Так, изнутри, что ли, возник замысел второй книги об Олексиных, за которой я оставил мелькнувшее в мечтах название «Дом, который построил Дед». Роман был напечатан в журнале «Октябрь», а одно из первых частных издательств «Инициатор» опубликовало его вместе с романом «Были и небыли» под общим названием «Господа офицеры». Но даже это не породило во мне тогда желания продолжить рассказ об Олексиных.
Я писал современные романы да публицистические статьи, но однажды ощутил вдруг, что черный век России подходит к концу.
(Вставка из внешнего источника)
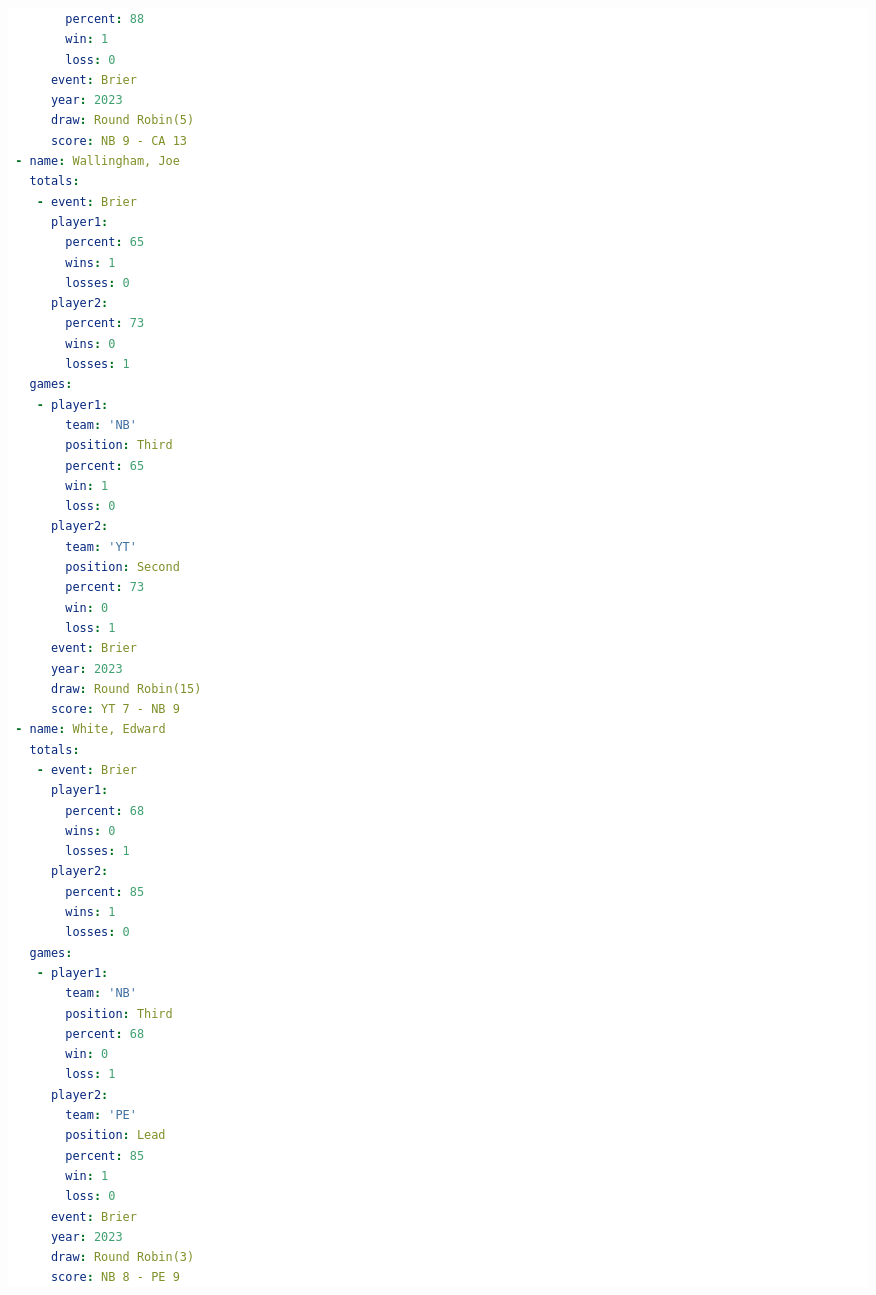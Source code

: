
 ```yaml
        percent: 88
        win: 1
        loss: 0
      event: Brier
      year: 2023
      draw: Round Robin(5)
      score: NB 9 - CA 13
 - name: Wallingham, Joe
   totals:
    - event: Brier
      player1:
        percent: 65
        wins: 1
        losses: 0
      player2:
        percent: 73
        wins: 0
        losses: 1
   games:
    - player1:
        team: 'NB'
        position: Third
        percent: 65
        win: 1
        loss: 0
      player2:
        team: 'YT'
        position: Second
        percent: 73
        win: 0
        loss: 1
      event: Brier
      year: 2023
      draw: Round Robin(15)
      score: YT 7 - NB 9
 - name: White, Edward
   totals:
    - event: Brier
      player1:
        percent: 68
        wins: 0
        losses: 1
      player2:
        percent: 85
        wins: 1
        losses: 0
   games:
    - player1:
        team: 'NB'
        position: Third
        percent: 68
        win: 0
        loss: 1
      player2:
        team: 'PE'
        position: Lead
        percent: 85
        win: 1
        loss: 0
      event: Brier
      year: 2023
      draw: Round Robin(3)
      score: NB 8 - PE 9
```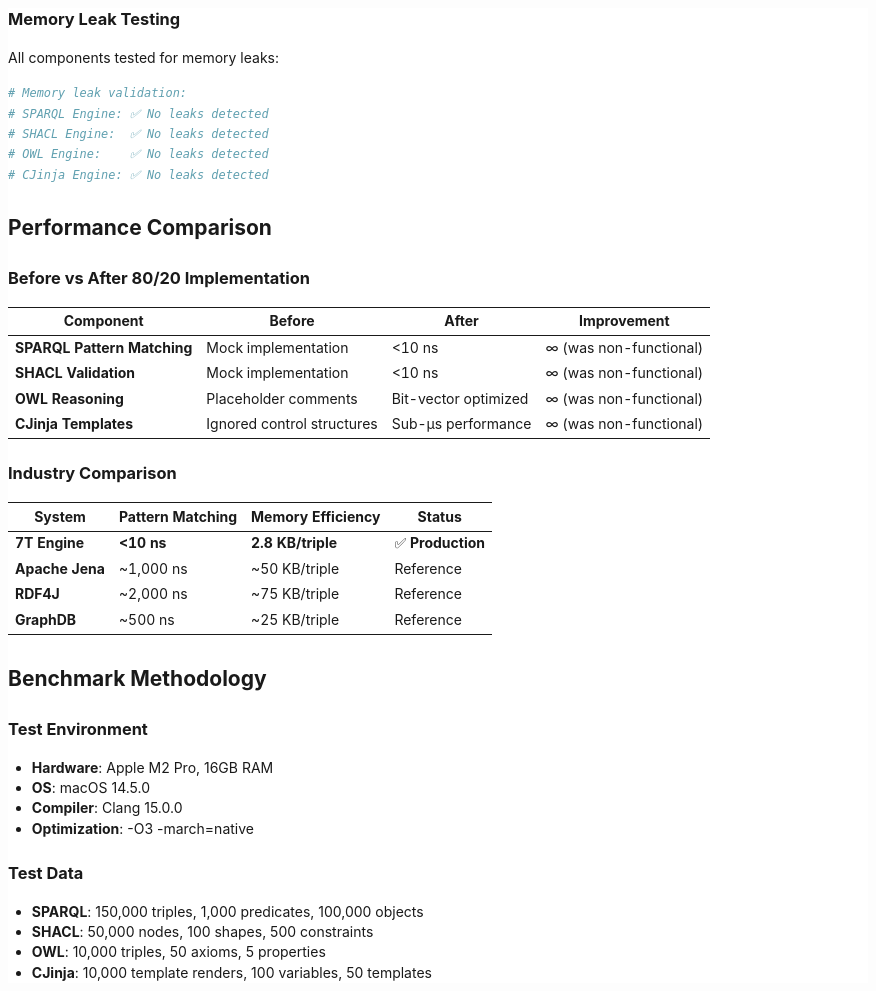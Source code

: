 ### Memory Leak Testing

All components tested for memory leaks:

```bash
# Memory leak validation:
# SPARQL Engine: ✅ No leaks detected
# SHACL Engine:  ✅ No leaks detected
# OWL Engine:    ✅ No leaks detected
# CJinja Engine: ✅ No leaks detected
```

## Performance Comparison

### Before vs After 80/20 Implementation

| Component | Before | After | Improvement |
|-----------|--------|-------|-------------|
| **SPARQL Pattern Matching** | Mock implementation | <10 ns | ∞ (was non-functional) |
| **SHACL Validation** | Mock implementation | <10 ns | ∞ (was non-functional) |
| **OWL Reasoning** | Placeholder comments | Bit-vector optimized | ∞ (was non-functional) |
| **CJinja Templates** | Ignored control structures | Sub-μs performance | ∞ (was non-functional) |

### Industry Comparison

| System | Pattern Matching | Memory Efficiency | Status |
|--------|------------------|-------------------|--------|
| **7T Engine** | **<10 ns** | **2.8 KB/triple** | ✅ **Production** |
| **Apache Jena** | ~1,000 ns | ~50 KB/triple | Reference |
| **RDF4J** | ~2,000 ns | ~75 KB/triple | Reference |
| **GraphDB** | ~500 ns | ~25 KB/triple | Reference |

## Benchmark Methodology

### Test Environment

- **Hardware**: Apple M2 Pro, 16GB RAM
- **OS**: macOS 14.5.0
- **Compiler**: Clang 15.0.0
- **Optimization**: -O3 -march=native

### Test Data

- **SPARQL**: 150,000 triples, 1,000 predicates, 100,000 objects
- **SHACL**: 50,000 nodes, 100 shapes, 500 constraints
- **OWL**: 10,000 triples, 50 axioms, 5 properties
- **CJinja**: 10,000 template renders, 100 variables, 50 templates
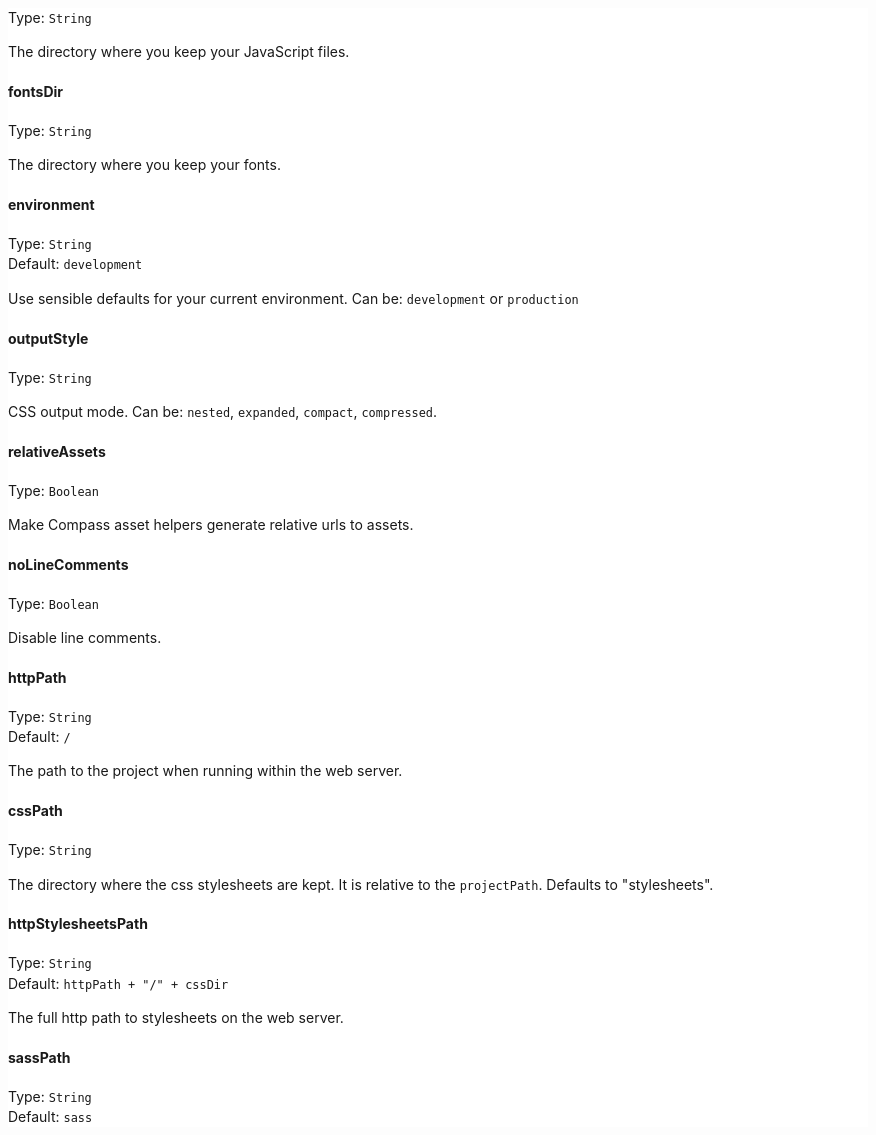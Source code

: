 Type: `String`

The directory where you keep your JavaScript files.

#### fontsDir

Type: `String`

The directory where you keep your fonts.

#### environment

Type: `String`  
Default: `development`

Use sensible defaults for your current environment. Can be: `development` or `production`

#### outputStyle

Type: `String`

CSS output mode. Can be: `nested`, `expanded`, `compact`, `compressed`.

#### relativeAssets

Type: `Boolean`

Make Compass asset helpers generate relative urls to assets.

#### noLineComments

Type: `Boolean`

Disable line comments.

#### httpPath

Type: `String`  
Default: `/`

The path to the project when running within the web server.

#### cssPath

Type: `String`

The directory where the css stylesheets are kept. It is relative to the `projectPath`. Defaults to "stylesheets".

#### httpStylesheetsPath

Type: `String`  
Default: `httpPath + "/" + cssDir`

The full http path to stylesheets on the web server.

#### sassPath

Type: `String`  
Default: `sass`
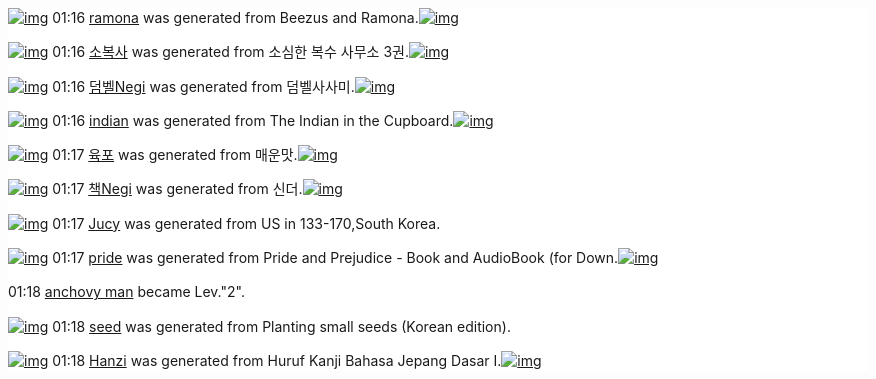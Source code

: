 [![img](http://www.deviantsart.com/71fls.png)](http://www.barcodekanojo.com/kanojo/3018542/ramona) 01:16 [ramona](http://www.barcodekanojo.com/kanojo/3018542/ramona) was generated from Beezus and Ramona.[![img](http://www.deviantsart.com/55kdlj.jpeg)](http://www.barcodekanojo.com/product_images/barcode/5714850/1403280924/Beezus%20and%20Ramona.jpg)

[![img](http://www.deviantsart.com/3ktlp4r.png)](http://www.barcodekanojo.com/kanojo/3018543/%EC%86%8C%EB%B3%B5%EC%82%AC) 01:16 [소복사](http://www.barcodekanojo.com/kanojo/3018543/%EC%86%8C%EB%B3%B5%EC%82%AC) was generated from 소심한 복수 사무소 3권.[![img](http://www.deviantsart.com/3tp2u80.jpeg)](http://www.barcodekanojo.com/product_images/barcode/5714851/1403280931/50x50x,PEC,P86,P8C,PEC,P8B,PAC,PED,P95,P9C,P20,PEB,PB3,PB5,PEC,P88,P98,P20,PEC,P82,PAC,PEB,PAC,PB4,PEC,P86,P8C,P203,PEA,PB6,P8C.jpg,qw=88,ah=88.pagespeed.ic.lqqet1_QmD.jpg)

[![img](http://www.deviantsart.com/1eraf2i.png)](http://www.barcodekanojo.com/kanojo/3018544/%EB%8D%A4%EB%B2%A8Negi) 01:16 [덤벨Negi](http://www.barcodekanojo.com/kanojo/3018544/%EB%8D%A4%EB%B2%A8Negi) was generated from 덤벨사사미.[![img](http://www.deviantsart.com/3vf6blq.jpeg)](http://www.barcodekanojo.com/product_images/barcode/5714852/1403280939/50x50x,PEB,P8D,PA4,PEB,PB2,PA8,PEC,P82,PAC,PEC,P82,PAC,PEB,PAF,PB8.jpg,qw=88,ah=88.pagespeed.ic.kypIpOj80Z.jpg)

[![img](http://www.deviantsart.com/33o4idm.png)](http://www.barcodekanojo.com/kanojo/3018545/indian) 01:16 [indian](http://www.barcodekanojo.com/kanojo/3018545/indian) was generated from The Indian in the Cupboard.[![img](http://www.deviantsart.com/oo34se.jpeg)](http://www.barcodekanojo.com/product_images/barcode/5714853/1403280961/50x50xThe,P20Indian,P20in,P20the,P20Cupboard.jpg,qw=88,ah=88.pagespeed.ic.ggLElTKLd1.jpg)

[![img](http://www.deviantsart.com/1388ihq.png)](http://www.barcodekanojo.com/kanojo/3018546/%EC%9C%A1%ED%8F%AC) 01:17 [육포](http://www.barcodekanojo.com/kanojo/3018546/%EC%9C%A1%ED%8F%AC) was generated from 매운맛.[![img](http://www.deviantsart.com/3fbea63.jpeg)](http://www.barcodekanojo.com/product_images/barcode/5714854/1403280973/50x50x,PEB,PA7,PA4,PEC,P9A,PB4,PEB,PA7,P9B.jpg,qw=88,ah=88.pagespeed.ic.4F3OPm4Q0j.jpg)

[![img](http://www.deviantsart.com/1dq7t06.png)](http://www.barcodekanojo.com/kanojo/3018547/%EC%B1%85Negi) 01:17 [책Negi](http://www.barcodekanojo.com/kanojo/3018547/%EC%B1%85Negi) was generated from 신더.[![img](http://www.deviantsart.com/o58f41.jpeg)](http://www.barcodekanojo.com/product_images/barcode/5714855/1403280989/50x50x,PEC,P8B,PA0,PEB,P8D,P94.jpg,qw=88,ah=88.pagespeed.ic.-SIXWquYU5.jpg)

[![img](http://www.deviantsart.com/1cgtr5s.png)](http://www.barcodekanojo.com/kanojo/3018548/Jucy) 01:17 [Jucy](http://www.barcodekanojo.com/kanojo/3018548/Jucy) was generated from US in 133-170,South Korea.

[![img](http://www.deviantsart.com/2epequi.png)](http://www.barcodekanojo.com/kanojo/3018549/pride) 01:17 [pride](http://www.barcodekanojo.com/kanojo/3018549/pride) was generated from Pride and Prejudice - Book and AudioBook (for Down.[![img](http://www.deviantsart.com/1pvjhba.jpeg)](http://www.barcodekanojo.com/product_images/barcode/5714857/1403281016/50x50xPride,P20and,P20Prejudice,P20-,P20Book,P20and,P20AudioBook,P20,P28for,P20Down.jpg,qw=88,ah=88.pagespeed.ic.9ICtrsi3yW.jpg)

01:18 [anchovy man](http://www.barcodekanojo.com/user/470090/anchovy%20man) became Lev."2".

[![img](http://www.deviantsart.com/1bbvjm1.png)](http://www.barcodekanojo.com/kanojo/3018550/seed) 01:18 [seed](http://www.barcodekanojo.com/kanojo/3018550/seed) was generated from Planting small seeds (Korean edition).

[![img](http://www.deviantsart.com/l4ni68.png)](http://www.barcodekanojo.com/kanojo/3018551/Hanzi) 01:18 [Hanzi](http://www.barcodekanojo.com/kanojo/3018551/Hanzi) was generated from Huruf Kanji Bahasa Jepang Dasar I.[![img](http://www.deviantsart.com/3kffhe9.jpeg)](http://www.barcodekanojo.com/product_images/barcode/5714859/1403281049/Huruf%20Kanji%20Bahasa%20Jepang%20Dasar%20I.jpg)
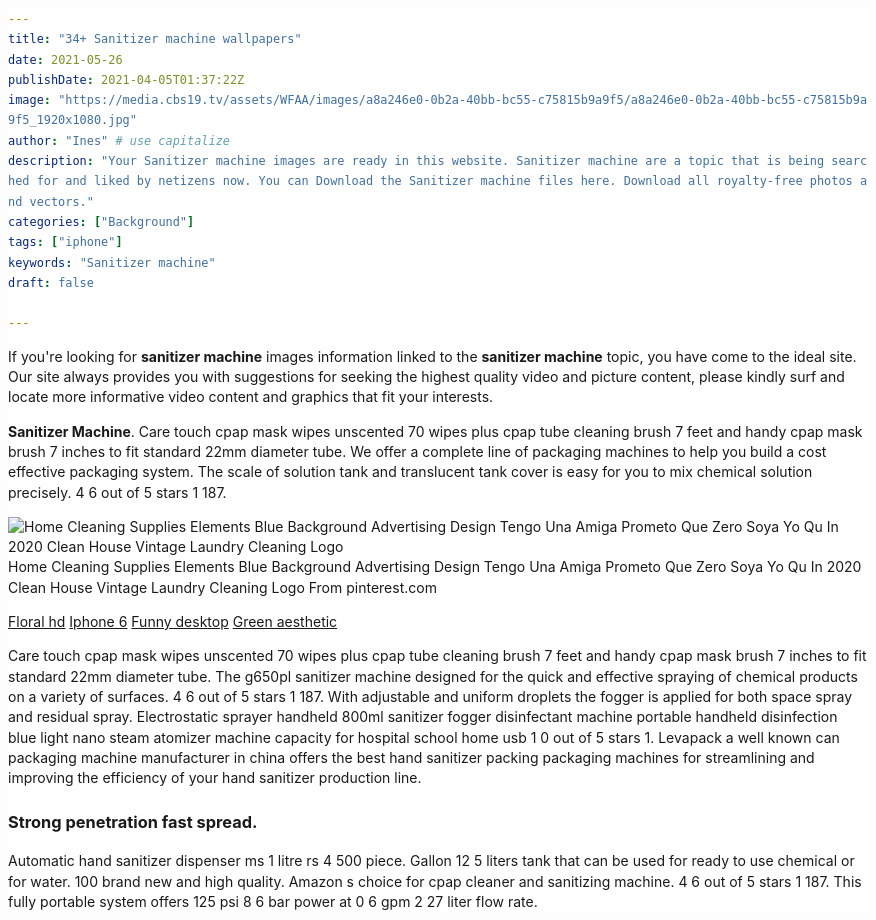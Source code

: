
 ```yaml
---
title: "34+ Sanitizer machine wallpapers"
date: 2021-05-26
publishDate: 2021-04-05T01:37:22Z
image: "https://media.cbs19.tv/assets/WFAA/images/a8a246e0-0b2a-40bb-bc55-c75815b9a9f5/a8a246e0-0b2a-40bb-bc55-c75815b9a9f5_1920x1080.jpg"
author: "Ines" # use capitalize
description: "Your Sanitizer machine images are ready in this website. Sanitizer machine are a topic that is being searched for and liked by netizens now. You can Download the Sanitizer machine files here. Download all royalty-free photos and vectors."
categories: ["Background"]
tags: ["iphone"]
keywords: "Sanitizer machine"
draft: false

---
```


If you're looking for **sanitizer machine** images information linked to the **sanitizer machine** topic, you have come to the ideal  site.  Our site always  provides you with  suggestions  for seeking  the highest  quality video and picture  content, please kindly surf and locate more informative video content and graphics  that fit your interests.

**Sanitizer Machine**. Care touch cpap mask wipes unscented 70 wipes plus cpap tube cleaning brush 7 feet and handy cpap mask brush 7 inches to fit standard 22mm diameter tube. We offer a complete line of packaging machines to help you build a cost effective packaging system. The scale of solution tank and translucent tank cover is easy for you to mix chemical solution precisely. 4 6 out of 5 stars 1 187.

![Home Cleaning Supplies Elements Blue Background Advertising Design Tengo Una Amiga Prometo Que Zero Soya Yo Qu In 2020 Clean House Vintage Laundry Cleaning Logo](https://i.pinimg.com/736x/2a/1a/f3/2a1af311c3ed40006138a989c70c9d98.jpg "Home Cleaning Supplies Elements Blue Background Advertising Design Tengo Una Amiga Prometo Que Zero Soya Yo Qu In 2020 Clean House Vintage Laundry Cleaning Logo")
Home Cleaning Supplies Elements Blue Background Advertising Design Tengo Una Amiga Prometo Que Zero Soya Yo Qu In 2020 Clean House Vintage Laundry Cleaning Logo From pinterest.com

[Floral hd](/floral-hd/)
[Iphone 6](/iphone-6/)
[Funny desktop](/funny-desktop/)
[Green aesthetic](/green-aesthetic/)

Care touch cpap mask wipes unscented 70 wipes plus cpap tube cleaning brush 7 feet and handy cpap mask brush 7 inches to fit standard 22mm diameter tube. The g650pl sanitizer machine designed for the quick and effective spraying of chemical products on a variety of surfaces. 4 6 out of 5 stars 1 187. With adjustable and uniform droplets the fogger is applied for both space spray and residual spray. Electrostatic sprayer handheld 800ml sanitizer fogger disinfectant machine portable handheld disinfection blue light nano steam atomizer machine capacity for hospital school home usb 1 0 out of 5 stars 1. Levapack a well known can packaging machine manufacturer in china offers the best hand sanitizer packing packaging machines for streamlining and improving the efficiency of your hand sanitizer production line.

### Strong penetration fast spread.

Automatic hand sanitizer dispenser ms 1 litre rs 4 500 piece. Gallon 12 5 liters tank that can be used for ready to use chemical or for water. 100 brand new and high quality. Amazon s choice for cpap cleaner and sanitizing machine. 4 6 out of 5 stars 1 187. This fully portable system offers 125 psi 8 6 bar power at 0 6 gpm 2 27 liter flow rate.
И тогда впервые подумал о том, что если XIX, Золотой век России, был благословлен рождением Пушкина, то XX — Ходынкой, когда погибло свыше тысячи человек.
А тетя моей матушки Надежда Алексеевна чудом уцелела в этой озверелой толпе и давке, о чем я походя упомянул в романе «Дом, который построил Дед». Ради этого эпизода уже был собран большой материал, я подобрал еще кое-что и написал третий роман о роде смоленских дворян Олексиных «Утоли моя печали». Его опубликовало издательство «Вагриус», роман был отмечен русско-итальянской литературной премией «Москва-Пенне», а весь тираж быстро исчез с прилавков.
Только тогда я сообразил, что у меня получилась некая «Сага об Олексиных». Серия романов о столетней истории одной семьи, а точнее — столетняя история возникновения, торжества и гибели русской дворянской интеллигенции. В ней не хватало только начала, первого тома «Саги». Я вспомнил о совете Натана Эйдельмана, стал звонить пушкинистам, подбирать материал и… и бороться с собственной робостью, поскольку одним из ее героев должен был стать Александр Сергеевич Пушкин. И все время, днем и ночью думал, каким же был приятель Пушкина, мой прапрадед поручик Сашка Алексеев…
И вот тут… мне приснилось название: «Картежник и бретер, игрок и дуэлянт» — и я представил себе своего далекого предка живым. А в первом томе русской «Военной Энциклопедии» нашел портрет его отца, героя Отечественной войны 1812 года генерала-майора Ильи Ивановича Алексеева. Отца Александра Алексеева и, стало быть, моего пра-пра-пра…
Я доволен своей работой — столетней историей моего рода. Не потому, что «моего», а потому, что, как мне кажется, это — самый значительный труд всей моей тридцатилетней писательской деятельности. Я отдавал должное не предкам своим, а лучшим представителям великой русской интеллигенции, которые и определили место России в истории мировой культуры. Новое время поет новые песни, но и из старых песен слова не выбросишь. Четыре романа «Столетней истории русского дворянского рода Олексиных» в пяти томах, по сути, превратились в историю отваги, чести и достоинства верных сынов и дочерей навеки канувшей в Лету России. Ее более нет и она никогда не возродится, но у потомков должен быть пример для подражания предкам своим.
Борис Васильев
ОТ АВТОРА
Видит Бог, эти записки существовали. Мама мне говорила о них, да и я что-то припоминаю по первым ощущениям детства. Пожелтевшие страницы старой-престарой бумаги, черные, местами выцветшие чернила, чужой, странный, почти нечитаемый почерк. В Смоленске, помню… а может, то было в нашем Высоком, у деда Ивана Ивановича?.. Не удержала этого память моя, мала была еще слишком. Во всяком случае ни в Москве, ни тем паче в Воронеже этих очень ломких бумаг я уже припомнить не могу. Сестра предположила, что, возможно, они так и остались тогда то ли в Высоком, то ли в Смоленске. Но по тем местам прокатилась война, и все наши семейные архивы пропали в ее огне.
А мама мне, помнится, что-то читала. То, что касалось встреч ее прадеда с Пушкиным. И что-то осело в памяти. Скорее, стиль, способ прапрадедовского видения, мышления и мироощущения, отразившиеся в записи. Это-то тогда меня и поразило: ощущения свои я, слава Богу, помню хорошо.
Великие войны и смутные времена — единственные провалы в историях народов, в яростной беспощадности которых горят даже рукописи. А ведь такой человек существовал на самом деле. Реально существовал: мне о нем говорил Натан Эйдельман, прочитав мой роман «Были и небыли», в котором рассказывалось о судьбе моих дедов — многочисленной дворянской семьи Олексиных.
— Почему бы вам не подумать о своем прапрадеде? С ним приятельствовал Александр Сергеевич, доверивший ему на хранение запрещенные цензурой строфы из «Андрея Шенье». Любопытный был поручик, пушкинисты вам о нем расскажут.